Abstract
PURPOSE: To improve imaging performance for body MRI with a local transmit array at 10.5T, the geometry of a dipole antenna was optimized to achieve lower peak specific absorption rate (SAR) levels and a more uniform transmit profile.
METHODS: Electromagnetic simulations on a phantom were used to evaluate the SAR and B 1 + -performance of different dipole antenna geometries. The best performing antenna (the snake antenna) was simulated on human models in a 12-channel array configuration for safety assessment and for comparison to a previous antenna design. This 12-channel array was constructed after which electromagnetic simulations were validated by B 1 + -maps and temperature measurements. After obtaining approval by the Food and Drug Administration to scan with the snake antenna array, in vivo imaging was performed on 2 volunteers.
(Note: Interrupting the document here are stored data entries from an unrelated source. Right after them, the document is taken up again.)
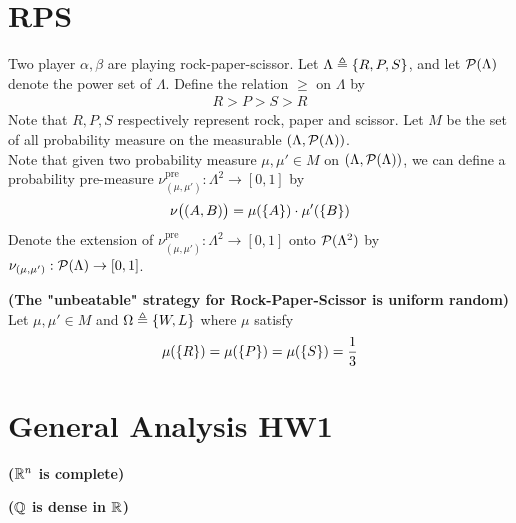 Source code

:\documentclass{report}
\begin{document}
\section{RPS}
\begin{mdframed}
Two player $\alpha ,\beta $ are playing rock-paper-scissor. Let $\Lambda \triangleq \{ R,P,S \}$, and let $\mathcal{P}(\Lambda )$ denote the power set of $\Lambda $. Define the relation $\geq $ on $\Lambda $ by
\begin{align*}
R>P>S>R
\end{align*}
Note that $R,P,S$ respectively represent rock, paper and scissor. Let $M$ be the set of all probability measure on the measurable $(\Lambda ,\mathcal{P}(\Lambda ))$.\\

Note that given two probability measure $\mu,\mu'\in M$ on $(\Lambda ,\mathcal{P}(\Lambda ))$, we can define a probability pre-measure $\nu_{(\mu,\mu')}^{\text{pre}}:\Lambda ^2 \rightarrow [0,1]$ by 
\begin{align*}
\nu \big((A,B) \big)= \mu (\{ A \}) \cdot\mu' (\{ B \})    
\end{align*}
Denote the extension of $\nu^{\text{pre}}_{(\mu,\mu')}:\Lambda^2 \rightarrow [0,1]$ onto $\mathcal{P}(\Lambda^2)$ by $\nu_{(\mu,\mu')}:\mathcal{P}(\Lambda )\rightarrow [0,1]$. 
\end{mdframed}
\begin{theorem}
\textbf{(The "unbeatable" strategy for Rock-Paper-Scissor is uniform random)} Let $\mu,\mu'\in M$ and $\Omega\triangleq \{ W,L \}$ where $\mu$ satisfy 
\begin{align*}
\mu (\{ R \})=\mu (\{ P \})= \mu (\{ S \})=\frac{1}{3}
\end{align*}

\end{theorem}
\section{General Analysis HW1}
\begin{theorem}
\textbf{($\mathbb{R}^n$ is complete)} 
\end{theorem}
\begin{theorem}
\textbf{($\mathbb{Q}$ is dense in $\mathbb{R}$)}
\end{theorem}
\end{document}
RESULTS: Simulation results on a phantom indicate a lower SAR and a higher transmit efficiency for the snake antenna compared to the fractionated dipole array. Similar results are found on a human body model: when comparing the trade-off between uniformity and peak SAR, the snake antenna performs better for all imaging targets. Simulations and measurements are in good agreement. Preliminary imaging result were acquired in 2 volunteers with the 12-channel snake antenna array.
CONCLUSION: By optimizing the geometry of a dipole antenna, peak SAR levels were lowered while achieving a more uniform transmit field as demonstrated in simulations on a phantom and a human body model. The array was constructed, validated, and successfully used to image 2 individuals at 10.5T.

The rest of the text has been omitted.